Para presidente da CNBB, educação sexual induz à promiscuidade

Denize Bacoccina

De Brasília
O presidente da Confederação Nacional dos Bispos do Brasil (CNBB), cardeal dom Geraldo Majella, diz que o programa de educação sexual do governo federal induz à promiscuidade, ao promover a distribuição de preservativos.

"Favorecer uma educação, para quê? Para estimular a precocidade da criança, do adolescente, como no caso da camisinha. Será que isso é educativo? Isso é induzir todos à promiscuidade", afirmou dom Geraldo em entrevista à BBC Brasil, poucos dias antes de encerrar seu mandato à frente da CNBB, nesta quarta-feira, e transmitir o cargo ao arcebispo de Vitoria da Conquista, dom Geraldo Lyrio Rocha, eleito na semana passada.

Mas ele diz que "é difícil" orientar um casal casado a não usar preservativo para prevenir doenças. "É difícil orientar. Mas nós não temos suficiente possibilidade de dizer faça assim ou faça de outro modo", afirmou dom Geraldo.

Dom Geraldo também criticou a iniciativa do ministro da Saúde, José Ramos Temporão, de promover um debate sobre o aborto, e disse que se houver um plebiscito para legalizar a prática, a Igreja fará uma grande campanha para incentivar os fiéis a votarem contra.

O cardeal disse ainda que está decepcionado com o governo do presidente Luiz Inácio Lula da Silva, em quem depositou esperanças por seu passado de trabalhador e líder sindical.

"Não estou satisfeito plenamente. Já se passou um mandato inteiro. Privilegiou sempre o capital e não o trabalho", afirmou.

Acompanhe os principais trechos da entrevista.

BBC Brasil - Dom Geraldo, duas questões surgiram nas últimas semanas envolvendo de alguma maneira convicções da Igreja.
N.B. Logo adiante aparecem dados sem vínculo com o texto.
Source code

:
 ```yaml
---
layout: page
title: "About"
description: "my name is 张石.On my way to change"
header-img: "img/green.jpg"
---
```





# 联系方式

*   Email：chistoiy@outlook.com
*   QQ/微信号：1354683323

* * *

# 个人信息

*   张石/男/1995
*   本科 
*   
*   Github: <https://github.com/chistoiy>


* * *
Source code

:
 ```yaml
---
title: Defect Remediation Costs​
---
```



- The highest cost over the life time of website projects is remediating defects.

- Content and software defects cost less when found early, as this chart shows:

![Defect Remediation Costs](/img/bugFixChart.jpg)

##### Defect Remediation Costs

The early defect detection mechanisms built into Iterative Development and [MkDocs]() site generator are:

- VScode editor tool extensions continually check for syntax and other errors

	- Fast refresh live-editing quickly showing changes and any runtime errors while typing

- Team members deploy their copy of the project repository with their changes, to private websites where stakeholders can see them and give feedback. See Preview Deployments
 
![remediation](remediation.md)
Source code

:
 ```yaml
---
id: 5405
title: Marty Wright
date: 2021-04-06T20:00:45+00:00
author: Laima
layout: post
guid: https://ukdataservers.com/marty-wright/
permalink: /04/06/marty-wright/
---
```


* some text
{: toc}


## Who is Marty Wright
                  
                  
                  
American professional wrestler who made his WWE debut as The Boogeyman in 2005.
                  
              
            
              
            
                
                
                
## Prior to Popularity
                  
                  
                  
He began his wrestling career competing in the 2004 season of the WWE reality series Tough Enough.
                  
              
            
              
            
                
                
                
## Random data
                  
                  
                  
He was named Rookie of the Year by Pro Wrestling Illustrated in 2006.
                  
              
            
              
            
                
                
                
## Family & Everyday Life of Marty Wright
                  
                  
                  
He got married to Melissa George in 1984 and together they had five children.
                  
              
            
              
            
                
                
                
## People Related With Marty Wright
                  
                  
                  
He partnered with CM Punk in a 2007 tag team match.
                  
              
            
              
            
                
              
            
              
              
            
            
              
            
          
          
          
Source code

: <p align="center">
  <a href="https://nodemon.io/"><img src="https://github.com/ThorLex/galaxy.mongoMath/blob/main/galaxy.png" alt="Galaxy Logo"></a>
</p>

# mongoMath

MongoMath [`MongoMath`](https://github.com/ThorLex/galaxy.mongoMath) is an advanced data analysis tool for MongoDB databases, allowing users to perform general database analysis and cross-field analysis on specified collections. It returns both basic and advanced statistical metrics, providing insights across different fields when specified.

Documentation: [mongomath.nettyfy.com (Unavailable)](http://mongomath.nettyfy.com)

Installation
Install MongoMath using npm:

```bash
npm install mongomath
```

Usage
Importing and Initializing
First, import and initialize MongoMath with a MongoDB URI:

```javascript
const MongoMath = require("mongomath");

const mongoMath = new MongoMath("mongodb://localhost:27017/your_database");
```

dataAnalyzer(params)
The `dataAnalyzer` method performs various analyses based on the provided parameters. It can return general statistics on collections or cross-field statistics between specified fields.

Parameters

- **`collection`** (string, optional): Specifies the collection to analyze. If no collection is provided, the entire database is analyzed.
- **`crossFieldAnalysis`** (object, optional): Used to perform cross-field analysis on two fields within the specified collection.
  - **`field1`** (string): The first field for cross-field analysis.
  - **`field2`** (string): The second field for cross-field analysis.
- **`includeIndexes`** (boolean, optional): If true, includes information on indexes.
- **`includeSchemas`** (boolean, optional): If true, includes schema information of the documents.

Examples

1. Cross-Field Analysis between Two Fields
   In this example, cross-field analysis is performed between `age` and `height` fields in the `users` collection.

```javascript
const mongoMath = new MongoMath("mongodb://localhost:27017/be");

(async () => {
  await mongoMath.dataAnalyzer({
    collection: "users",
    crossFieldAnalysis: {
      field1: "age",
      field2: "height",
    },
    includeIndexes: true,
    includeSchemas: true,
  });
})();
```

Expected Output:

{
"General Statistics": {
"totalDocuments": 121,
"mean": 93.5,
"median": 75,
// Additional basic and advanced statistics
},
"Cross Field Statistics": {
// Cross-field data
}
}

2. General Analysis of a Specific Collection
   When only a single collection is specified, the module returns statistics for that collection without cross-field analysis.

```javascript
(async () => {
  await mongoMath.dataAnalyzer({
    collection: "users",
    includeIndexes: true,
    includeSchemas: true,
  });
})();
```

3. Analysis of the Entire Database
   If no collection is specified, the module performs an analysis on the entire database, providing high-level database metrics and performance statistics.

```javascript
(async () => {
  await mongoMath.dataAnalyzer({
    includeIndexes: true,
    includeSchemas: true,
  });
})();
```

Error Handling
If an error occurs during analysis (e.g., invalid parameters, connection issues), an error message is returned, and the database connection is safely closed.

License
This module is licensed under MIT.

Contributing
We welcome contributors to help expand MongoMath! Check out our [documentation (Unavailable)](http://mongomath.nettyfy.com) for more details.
O ministro da Saúde quer fazer um debate e até propor um plebiscito para a população brasileira sobre o aborto. A Igreja Católica é contra, nós sabemos, mas o que a Igreja pretende fazer para influenciar esse debate ou até evitar que ele aconteça?

Dom Geraldo Majella - Se for confirmado o plebiscito, vamos fazer uma campanha grande de esclarecimento para levar nossos fiéis a assumirem com responsabilidade uma resposta negativa a este plebiscito.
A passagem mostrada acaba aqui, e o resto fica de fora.